| name | paper-verification |
|---|---|
| description | Use when the user wants to verify paper claims against code or data, audit numerical accuracy, check formula-code alignment, or validate citation accuracy. Triggers on phrases like "verify claims", "check numbers", "do the numbers match", "formula vs code", "audit the paper", or "cross-check results". |
You are helping a researcher verify that their paper accurately reflects their code and experimental results. This is the most critical quality control step in academic writing.
For every number in the paper (dataset sizes, metric values, percentages, counts):
- Extract the number and its context from the .tex file
- Trace it to its source: code output, result file, log, or tracking system
- Verify the value matches exactly (watch for rounding, percentage vs decimal)
- Flag any number that cannot be traced to a source
Template:
| Paper claim | Location (.tex) | Source file/code | Source value | Match? |
|-------------|-----------------|-----------------|-------------|--------|
| "13,999 frames" | abstract L3 | len(glob(labels/*.json)) | ? | ? |
| "4.2% improvement" | Table 2 | eval_results.json | ? | ? |
Common numerical errors:
- Rounding inconsistencies (3.14 in text, 3.1415 in table)
- Stale numbers from earlier experiments not updated after re-runs
- Percentage vs absolute confusion
- Off-by-one in dataset counts (headers counted, or not)
- Extract all defined terms from the methods section
- Search for each term across ALL sections
- Flag any inconsistent usage:
- Same concept, different names (e.g., "tag head" vs "classification head")

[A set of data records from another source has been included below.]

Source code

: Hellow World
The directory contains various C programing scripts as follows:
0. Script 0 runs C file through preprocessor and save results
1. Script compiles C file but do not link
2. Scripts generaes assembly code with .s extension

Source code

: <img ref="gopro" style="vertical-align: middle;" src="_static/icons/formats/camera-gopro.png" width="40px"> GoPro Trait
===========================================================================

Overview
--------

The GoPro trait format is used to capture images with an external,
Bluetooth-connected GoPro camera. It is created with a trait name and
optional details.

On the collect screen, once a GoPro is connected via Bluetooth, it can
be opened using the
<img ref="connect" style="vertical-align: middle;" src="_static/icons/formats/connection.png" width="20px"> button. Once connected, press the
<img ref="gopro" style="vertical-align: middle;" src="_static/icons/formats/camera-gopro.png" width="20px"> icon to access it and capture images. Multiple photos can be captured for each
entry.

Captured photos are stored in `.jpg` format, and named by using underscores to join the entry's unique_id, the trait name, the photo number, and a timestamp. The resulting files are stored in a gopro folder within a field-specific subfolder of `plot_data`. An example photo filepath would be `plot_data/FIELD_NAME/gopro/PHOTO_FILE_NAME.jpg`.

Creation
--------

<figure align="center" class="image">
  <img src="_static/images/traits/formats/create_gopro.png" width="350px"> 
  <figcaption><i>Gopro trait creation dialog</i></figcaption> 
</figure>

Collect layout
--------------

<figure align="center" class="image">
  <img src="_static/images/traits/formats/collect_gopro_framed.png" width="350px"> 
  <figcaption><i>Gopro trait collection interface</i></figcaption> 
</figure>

- Same name, different meanings across sections
- Defined but never used, or used but never defined
For each method described in the paper:
- Find the corresponding code (function, class, module)
- Compare the paper's description with the actual implementation
- Check specifically:
- Algorithm steps match code flow
- Hyperparameters in text match config/code defaults
- Architecture descriptions match model code
- Loss functions in equations match loss code
- Training procedures match training scripts
Common mismatches:
- Paper describes an idealized version, code has edge cases not mentioned
- Hyperparameters changed during development but paper not updated
- Paper describes a method that was later modified or removed from code
For each equation in the paper:
- Identify the equation and its variables
- Find the code that implements it
- Map each mathematical operation to its code equivalent
- Verify:
- Summation bounds match loop bounds
- Division operations handle edge cases
- Normalization factors match
- Gradient flow matches (detach, no_grad)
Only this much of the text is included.